Il n’est pas fréquent qu’un intellectuel possédant une connaissance aussi vaste et aussi précise de notre tradition politique, intellectuelle et spirituelle relève le défi de penser ouvertement et librement, dans un langage qui soit accessible à tous, l’ensemble de notre situation présente. On n’écrit pas un tel essai pour répondre uniquement à quelque visée académique, encore moins pour se positionner dans le champ de la recherche, comme on entend dire si souvent aujourd’hui ; il faut être animé d’une autre passion et posséder cette générosité particulière, devenue trop rare, qui distingue les véritables professeurs. Il faut, en somme, avoir à cœur d’offrir à tous ses lecteurs, comme à tous ces étudiants qui ont assisté au séminaire offert à l’Institut d’études politiques de Paris qui fut l’occasion d’entreprendre cette aventure, une certaine intelligence de notre temps.

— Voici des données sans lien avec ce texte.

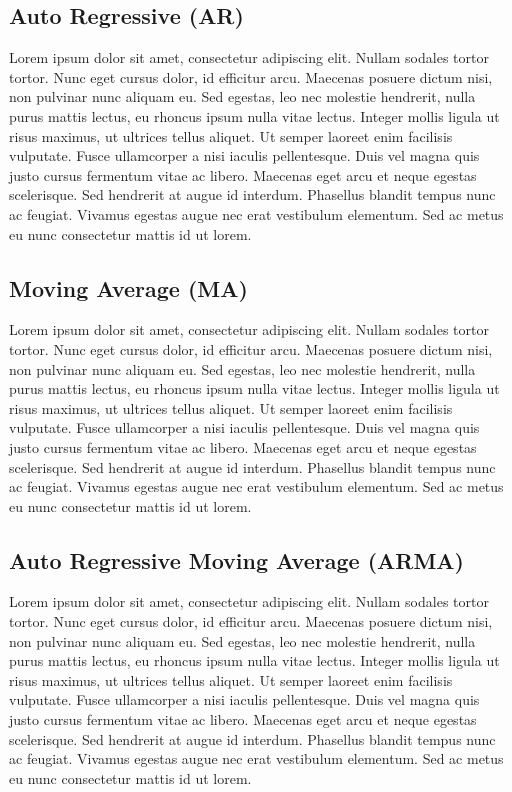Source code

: \subsection{Auto Regressive (AR)}
Lorem ipsum dolor sit amet, consectetur adipiscing elit. Nullam sodales tortor tortor. Nunc eget cursus dolor, id efficitur arcu. Maecenas posuere dictum nisi, non pulvinar nunc aliquam eu. Sed egestas, leo nec molestie hendrerit, nulla purus mattis lectus, eu rhoncus ipsum nulla vitae lectus. Integer mollis ligula ut risus maximus, ut ultrices tellus aliquet. Ut semper laoreet enim facilisis vulputate. Fusce ullamcorper a nisi iaculis pellentesque. Duis vel magna quis justo cursus fermentum vitae ac libero. Maecenas eget arcu et neque egestas scelerisque. Sed hendrerit at augue id interdum. Phasellus blandit tempus nunc ac feugiat. Vivamus egestas augue nec erat vestibulum elementum. Sed ac metus eu nunc consectetur mattis id ut lorem.

\subsection{Moving Average (MA)}
Lorem ipsum dolor sit amet, consectetur adipiscing elit. Nullam sodales tortor tortor. Nunc eget cursus dolor, id efficitur arcu. Maecenas posuere dictum nisi, non pulvinar nunc aliquam eu. Sed egestas, leo nec molestie hendrerit, nulla purus mattis lectus, eu rhoncus ipsum nulla vitae lectus. Integer mollis ligula ut risus maximus, ut ultrices tellus aliquet. Ut semper laoreet enim facilisis vulputate. Fusce ullamcorper a nisi iaculis pellentesque. Duis vel magna quis justo cursus fermentum vitae ac libero. Maecenas eget arcu et neque egestas scelerisque. Sed hendrerit at augue id interdum. Phasellus blandit tempus nunc ac feugiat. Vivamus egestas augue nec erat vestibulum elementum. Sed ac metus eu nunc consectetur mattis id ut lorem.

\subsection{Auto Regressive Moving Average (ARMA)}
Lorem ipsum dolor sit amet, consectetur adipiscing elit. Nullam sodales tortor tortor. Nunc eget cursus dolor, id efficitur arcu. Maecenas posuere dictum nisi, non pulvinar nunc aliquam eu. Sed egestas, leo nec molestie hendrerit, nulla purus mattis lectus, eu rhoncus ipsum nulla vitae lectus. Integer mollis ligula ut risus maximus, ut ultrices tellus aliquet. Ut semper laoreet enim facilisis vulputate. Fusce ullamcorper a nisi iaculis pellentesque. Duis vel magna quis justo cursus fermentum vitae ac libero. Maecenas eget arcu et neque egestas scelerisque. Sed hendrerit at augue id interdum. Phasellus blandit tempus nunc ac feugiat. Vivamus egestas augue nec erat vestibulum elementum. Sed ac metus eu nunc consectetur mattis id ut lorem.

Le parcours fondateur de l’homme moderne
Que l’on ne s’y trompe pas, l’ouvrage n’a de modeste que le titre. Il s’est agi ni plus ni moins que de faire ressortir les lignes de force de ce siècle d’étonnements et de déroutes qui s’est étendu jusqu’à nous depuis la Grande Guerre. On y retrouve des analyses portant sur le destin du communisme, la nature du fascisme, le projet européen, la puissance américaine – que certains n’hésitent pas à qualifier d’empire – ainsi que plusieurs autres aspects caractéristiques de l’histoire contemporaine. Au moyen de ces analyses diverses, l’auteur nous offre pourtant une image unifiée de nous-mêmes. Disons plus précisément qu’il cherche à faire apparaître la vérité de l’homme moderne en nous présentant son portrait dans le miroir privilégié que constitue la vie politique. Voilà pourquoi il est si déconcertant qu’un livre pareil ait reçu ici un accueil si réservé et que son auteur reste, même dans les cercles savants, si méconnu.
Une légitimité exclusive
La pensée de Pierre Manent porte principalement sur la nature de la démocratie moderne. Comme il l’a indiqué plusieurs fois dans d’autres ouvrages, la démocratie représente pour les modernes l’unique forme de gouvernement légitime. Elle constitue à nos yeux la seule autorité politique qui soit encore acceptable, c’est-à-dire qui réponde à notre volonté impérieuse de tout soumettre à notre consentement. Cela explique d’ailleurs que, sous l’emprise de cette évidence, il nous soit si difficile de comprendre le fonctionnement des sociétés passées, si ce n’est en réduisant celui-ci à n’être que l’expression d’une oppression séculaire. Cette conviction que nous vivons désormais dans la vérité de la politique, ce que d’autres ont qualifié de fin de l’histoire, nous ferme à toute compréhension authentique de ce qu’il faut bien appeler la vieille humanité.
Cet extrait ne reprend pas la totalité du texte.